My point wasn't that I wouldn't date women who acknowledge and fear the idea of oppression at the hands of White Male America but, rather, that I would prefer to date a woman who refuses to allow others oppress her (in an ideological sense).

Buying into the oppression that institutionalized discrimination - i.e. that you are at its mercy, that you cannot escape from it, that you must submit because it's omnipresent - is, of course, never going to lead to anything but the status quo.

So, when I say that I will never date a woman who considers herself at the clutches of the dreaded Patriarchy, one who uses the term without any clear definition of what it means or where it comes from, then what I mean is that I will never date a woman who does not wish to separate herself from the oppression.

In short: I am attracted to women who take their position in the world seriously enough to know that they cannot and will not be defined by conventional standards. I, likewise, will try my very best to also not limit myself to said definitions/standards/conventions.

I recognize that there are, in fact, people in the world (A LOT OF THEM) who are made to do things against their will. However, I do not submit to the idea that those same people, freed of their situations are so irreversibly changed by the experience that they can no longer function as an autonomous human being. Ere go: if a woman is raped, she is not defined by that experience. She is, and forever will be, a woman. Which I know is probably easy to say as a male who has never been raped and doesn't suffer the splitting inner turmoil that follows such a rendering and consuming violence; one that can strip you of identity all together. But, even after a human has been objectified and seen as an object, this doesn't mean that they stay an object.

I'm beating the point to death. Also, I wonder how many men in jail have been raped?
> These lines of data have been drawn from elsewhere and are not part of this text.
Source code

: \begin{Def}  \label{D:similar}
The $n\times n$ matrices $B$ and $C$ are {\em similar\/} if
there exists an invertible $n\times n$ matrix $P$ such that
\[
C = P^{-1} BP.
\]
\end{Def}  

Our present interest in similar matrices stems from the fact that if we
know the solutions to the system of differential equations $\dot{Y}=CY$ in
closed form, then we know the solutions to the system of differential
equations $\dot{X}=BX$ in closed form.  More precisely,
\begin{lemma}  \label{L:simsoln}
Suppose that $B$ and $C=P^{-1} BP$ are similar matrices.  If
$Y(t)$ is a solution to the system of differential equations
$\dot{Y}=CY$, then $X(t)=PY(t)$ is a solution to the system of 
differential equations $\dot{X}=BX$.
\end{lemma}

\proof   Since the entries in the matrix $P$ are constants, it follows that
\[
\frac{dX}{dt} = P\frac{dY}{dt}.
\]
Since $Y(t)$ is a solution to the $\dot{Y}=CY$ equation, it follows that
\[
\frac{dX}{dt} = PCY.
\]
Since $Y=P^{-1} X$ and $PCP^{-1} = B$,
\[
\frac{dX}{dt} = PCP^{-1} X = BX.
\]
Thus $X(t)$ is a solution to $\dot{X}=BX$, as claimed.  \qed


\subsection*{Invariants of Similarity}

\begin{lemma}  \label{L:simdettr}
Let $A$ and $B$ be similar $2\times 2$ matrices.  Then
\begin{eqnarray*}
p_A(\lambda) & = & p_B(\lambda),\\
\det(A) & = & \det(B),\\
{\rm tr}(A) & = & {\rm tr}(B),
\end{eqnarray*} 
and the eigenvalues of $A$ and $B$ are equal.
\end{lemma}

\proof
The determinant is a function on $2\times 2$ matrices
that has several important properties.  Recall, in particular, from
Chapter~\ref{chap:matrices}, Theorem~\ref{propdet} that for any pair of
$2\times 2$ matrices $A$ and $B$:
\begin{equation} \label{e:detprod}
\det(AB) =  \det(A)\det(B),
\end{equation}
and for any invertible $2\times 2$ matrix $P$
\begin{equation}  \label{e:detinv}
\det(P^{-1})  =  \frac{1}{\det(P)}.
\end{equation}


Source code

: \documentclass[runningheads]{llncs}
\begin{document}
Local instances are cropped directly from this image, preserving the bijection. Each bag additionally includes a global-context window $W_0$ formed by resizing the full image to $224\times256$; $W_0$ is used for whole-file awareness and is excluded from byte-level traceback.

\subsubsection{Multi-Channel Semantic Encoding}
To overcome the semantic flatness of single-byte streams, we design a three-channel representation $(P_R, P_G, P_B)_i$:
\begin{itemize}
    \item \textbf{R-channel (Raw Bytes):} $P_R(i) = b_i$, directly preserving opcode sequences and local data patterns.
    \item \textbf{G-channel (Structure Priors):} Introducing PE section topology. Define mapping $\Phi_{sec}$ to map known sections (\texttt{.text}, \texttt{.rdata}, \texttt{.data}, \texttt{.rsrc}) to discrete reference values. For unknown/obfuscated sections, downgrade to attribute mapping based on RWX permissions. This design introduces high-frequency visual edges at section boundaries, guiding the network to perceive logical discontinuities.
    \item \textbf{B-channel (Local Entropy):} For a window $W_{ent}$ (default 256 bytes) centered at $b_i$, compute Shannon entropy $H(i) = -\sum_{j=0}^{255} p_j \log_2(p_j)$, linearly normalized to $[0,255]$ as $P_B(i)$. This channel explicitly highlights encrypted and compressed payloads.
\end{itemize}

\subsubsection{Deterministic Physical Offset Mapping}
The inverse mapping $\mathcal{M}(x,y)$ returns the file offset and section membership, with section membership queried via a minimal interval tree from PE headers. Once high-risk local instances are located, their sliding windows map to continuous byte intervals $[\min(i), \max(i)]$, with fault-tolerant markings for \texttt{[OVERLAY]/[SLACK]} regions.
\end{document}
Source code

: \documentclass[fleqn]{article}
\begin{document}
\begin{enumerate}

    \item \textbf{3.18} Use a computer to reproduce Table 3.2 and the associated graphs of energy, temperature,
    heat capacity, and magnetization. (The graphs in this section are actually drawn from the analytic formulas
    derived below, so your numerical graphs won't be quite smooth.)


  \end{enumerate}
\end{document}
http://www.hrw.org/reports/2001/prison/report.html

Eva said...

I did assume that you weren't trying to deny or diminish the horrors of rape and oppression. I think that the rest of your writing shows that you have put more thought into this than to think that, and I respect and appreciate that. The only reason I pointed that out is because I think that the way you've worded that statement might not exactly express your meaning. I'm not sure if that's because you've changed your thinking during the posted conversation, or because it was just a hastily-typed backlash to something-or-other... I just don't feel that those sentences communicate any sort of complexity, which I do see in the rest of your writing. And I think complexity is important. This is no simple issue.

I'm also curious why you frame your opinion in the "I will never date a woman who..." window.

I seriously am meaning this in the discussion-furthery way, and not in the hostile way. Let's all get together for some internet hash browns sometime and talk it all over, hey? Is the way I am meaning everything I say.

redneckzilla said...

Honestly I put that in there for purely structural reasons. I was trying to tie in my original ideas (see reference to the instigating blog post) with the rest of the piece so it felt rounded and semi-completed as a thought. However, I do accede that it looks half-assed and, uh, well just blithe.

I'd go back and change it but it's all here in the comment section and that's part of the discussion in the above article. It's all an open conversation yo. I'd rather have people incensed and force them to read through the comments than just allow them to say, "ha! What a well-considered discussion! I'll go play bejeweled now!"

redneckzilla said...

Also, I think it's interesting that ordinarily men are marginalized in the oppression discussion. Men do get raped. By other men (see above posted link). And men do have eating disorders. And men do have severe anxiety when it comes to the whole situation. Not saying pity men, they're so wronged by society, but I think it's important to understand that it's not such a one-sided issue. Even if we just place these facts in the pile that say, "Things should change, this is all messed up."

Daxson said...

And men do play Bejeweled a lot as well. Just pointing that out. But I agree, things should change, and this is all messed up. I'm outraged also that Asian men make up to $20,000 more than white men. What did I do to deserve that? But seriously, these statistics and events and horrors and injustices shouldn't just make us all pissed off at each other. We should be informed but also active in making our piece of the world a little better. (cue Kumbaya background music)

emily said...

you can't really choose to be freed from the situation of being 25% smaller and having 30% less muscle mass than half of the population. or to have vaginas instead of penises. women don't choose to be rapable. men don't choose to be stronger than women; they just are. but they can choose to not rape and not intimidate.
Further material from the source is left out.